Douglas A. McIntyre is the co-founder, chief executive officer and editor in chief of 24/7 Wall St. and 24/7 Tempo. He has held these jobs since 2006.

McIntyre has written thousands of articles for 24/7 Wall St. He is an expert on corporate finance, the automotive industry, media companies and international finance. He has edited articles on national demographics, sports, personal income and travel.

His work has been quoted or mentioned in The New York Times, The Wall Street Journal, Los Angeles Times, The Washington Post, NBC News, Time, The New Yorker, HuffPost USA Today, Business Insider, Yahoo, AOL, MarketWatch, The Atlantic, Bloomberg, New York Post, Chicago Tribune, Forbes, The Guardian and many other major publications. McIntyre has been a guest on CNBC, the BBC and television and radio stations across the country.

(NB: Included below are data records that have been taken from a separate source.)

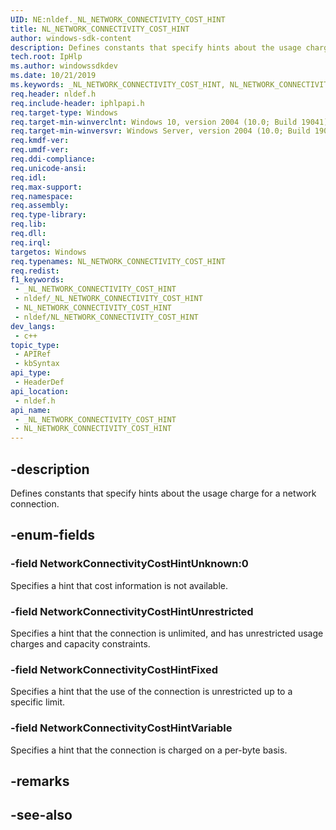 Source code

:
 ```yaml
---
UID: NE:nldef._NL_NETWORK_CONNECTIVITY_COST_HINT
title: NL_NETWORK_CONNECTIVITY_COST_HINT
author: windows-sdk-content
description: Defines constants that specify hints about the usage charge for a network connection.
tech.root: IpHlp
ms.author: windowssdkdev
ms.date: 10/21/2019
ms.keywords: _NL_NETWORK_CONNECTIVITY_COST_HINT, NL_NETWORK_CONNECTIVITY_COST_HINT
req.header: nldef.h
req.include-header: iphlpapi.h
req.target-type: Windows
req.target-min-winverclnt: Windows 10, version 2004 (10.0; Build 19041)
req.target-min-winversvr: Windows Server, version 2004 (10.0; Build 19041)
req.kmdf-ver: 
req.umdf-ver: 
req.ddi-compliance: 
req.unicode-ansi: 
req.idl: 
req.max-support: 
req.namespace: 
req.assembly: 
req.type-library: 
req.lib: 
req.dll: 
req.irql: 
targetos: Windows
req.typenames: NL_NETWORK_CONNECTIVITY_COST_HINT
req.redist: 
f1_keywords:
 - _NL_NETWORK_CONNECTIVITY_COST_HINT
 - nldef/_NL_NETWORK_CONNECTIVITY_COST_HINT
 - NL_NETWORK_CONNECTIVITY_COST_HINT
 - nldef/NL_NETWORK_CONNECTIVITY_COST_HINT
dev_langs:
 - c++
topic_type:
 - APIRef
 - kbSyntax
api_type:
 - HeaderDef
api_location:
 - nldef.h
api_name:
 - _NL_NETWORK_CONNECTIVITY_COST_HINT
 - NL_NETWORK_CONNECTIVITY_COST_HINT
---
```


## -description

Defines constants that specify hints about the usage charge for a network connection.

## -enum-fields

### -field NetworkConnectivityCostHintUnknown:0

Specifies a hint that cost information is not available.

### -field NetworkConnectivityCostHintUnrestricted

Specifies a hint that the connection is unlimited, and has unrestricted usage charges and capacity constraints.

### -field NetworkConnectivityCostHintFixed

Specifies a hint that the use of the connection is unrestricted up to a specific limit.

### -field NetworkConnectivityCostHintVariable

Specifies a hint that the connection is charged on a per-byte basis.

## -remarks

## -see-also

A magna cum laude graduate of Harvard College, McIntyre also was president of The Harvard Advocate. Founded in 1866, the Advocate is the oldest college publication in the United States.

TheStreet.com, Comps.com and Edgar Online are some of the public companies for which McIntyre served on the board of directors. He was a Vicinity Corporation board member when the company was sold to Microsoft in 2002. He served on the audit committees of some of these companies.

McIntyre has been the CEO of FutureSource, a provider of trading terminals and news to commodities and futures traders. He was president of Switchboard, the online phone directory company. He served as chairman and CEO of On2 Technologies, the video compression company that provided video compression software for Adobe’s Flash. Google bought On2 in 2009.